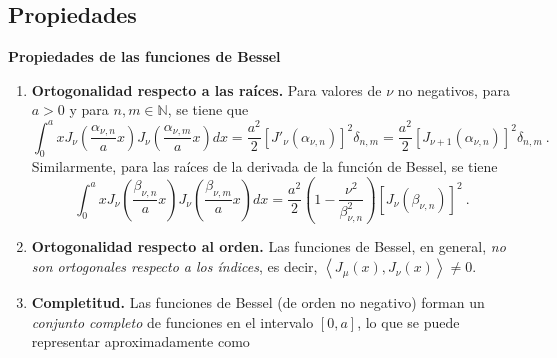 \subsection{Propiedades}
\begin{propiedad}
    \textbf{Propiedades de las funciones de Bessel}

    \begin{enumerate}
        \item \textbf{Ortogonalidad respecto a las raíces.} Para valores de $\nu$ no negativos, para $a > 0$ y para $n, m \in \mathbb{N}$, se tiene que
        \begin{equation}
            \int_0^a x J_{\nu} \left( \frac{\alpha_{\nu, n}}{a} x \right) J_\nu\left( \frac{\alpha_{\nu, m}}{a} x \right) dx = \frac{a^2}{2} [J'_\nu(\alpha_{\nu, n})]^2 \delta_{n, m} = \frac{a^2}{2} [J_{\nu+1}(\alpha_{\nu, n})]^2 \delta_{n, m} \ .
        \end{equation}
        Similarmente, para las raíces de la derivada de la función de Bessel, se tiene
        \begin{equation}
            \int_0^a x J_\nu\left(\frac{\beta_{\nu, n}}{a}x \right) J_\nu\left(\frac{\beta_{\nu, m}}{a}x \right) dx = \frac{a^2}{2} \left( 1 - \frac{\nu^2}{\beta^2_{\nu, n}} \right) \left[ J_\nu(\beta_{\nu, n}) \right]^2 \ .
        \end{equation}
        \item \textbf{Ortogonalidad respecto al orden.} Las funciones de Bessel, en general, \emph{no son ortogonales respecto a los índices}, es decir, $\left\langle J_\mu(x), J_\nu(x) \right\rangle \neq 0$.
        \item \textbf{Completitud.} Las funciones de Bessel (de orden no negativo) forman un \emph{conjunto completo} de funciones en el intervalo $[0,a]$, lo que se puede representar aproximadamente como \cite{Reimberg2015}

\end{enumerate}
\end{propiedad}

────────────────────────────────────────

Apart from the pictures, every line above must be printed exactly.

[Response area]
 \subsection{Propiedades}
\begin{propiedad}
    \textbf{Propiedades de las funciones de Bessel}

    \begin{enumerate}
        \item \textbf{Ortogonalidad respecto a las raíces.} Para valores de $\nu$ no negativos, para $a > 0$ y para $n, m \in \mathbb{N}$, se tiene que
        \begin{equation}
            \int_0^a x J_{\nu} \left( \frac{\alpha_{\nu, n}}{a} x \right) J_\nu\left( \frac{\alpha_{\nu, m}}{a} x \right) dx = \frac{a^2}{2} [J'_\nu(\alpha_{\nu, n})]^2 \delta_{n, m} = \frac{a^2}{2} [J_{\nu+1}(\alpha_{\nu, n})]^2 \delta_{n, m} \ .
        \end{equation}
        Similarmente, para las raíces de la derivada de la función de Bessel, se tiene
        \begin{equation}
            \int_0^a x J_\nu\left(\frac{\beta_{\nu, n}}{a}x \right) J_\nu\left(\frac{\beta_{\nu, m}}{a}x \right) dx = \frac{a^2}{2} \left( 1 - \frac{\nu^2}{\beta^2_{\nu, n}} \right) \left[ J_\nu(\beta_{\nu, n}) \right]^2 \ .
        \end{equation}
        \item \textbf{Ortogonalidad respecto al orden.} Las funciones de Bessel, en general, \emph{no son ortogonales respecto a los índices}, es decir, $\left\langle J_\mu(x), J_\nu(x) \right\rangle \neq 0$.
        \item \textbf{Completitud.} Las funciones de Bessel (de orden no negativo) forman un \emph{conjunto completo} de funciones en el intervalo $[0,a]$, lo que se puede representar aproximadamente como \cite{Reimberg2015}

\end{enumerate}
\end{propiedad}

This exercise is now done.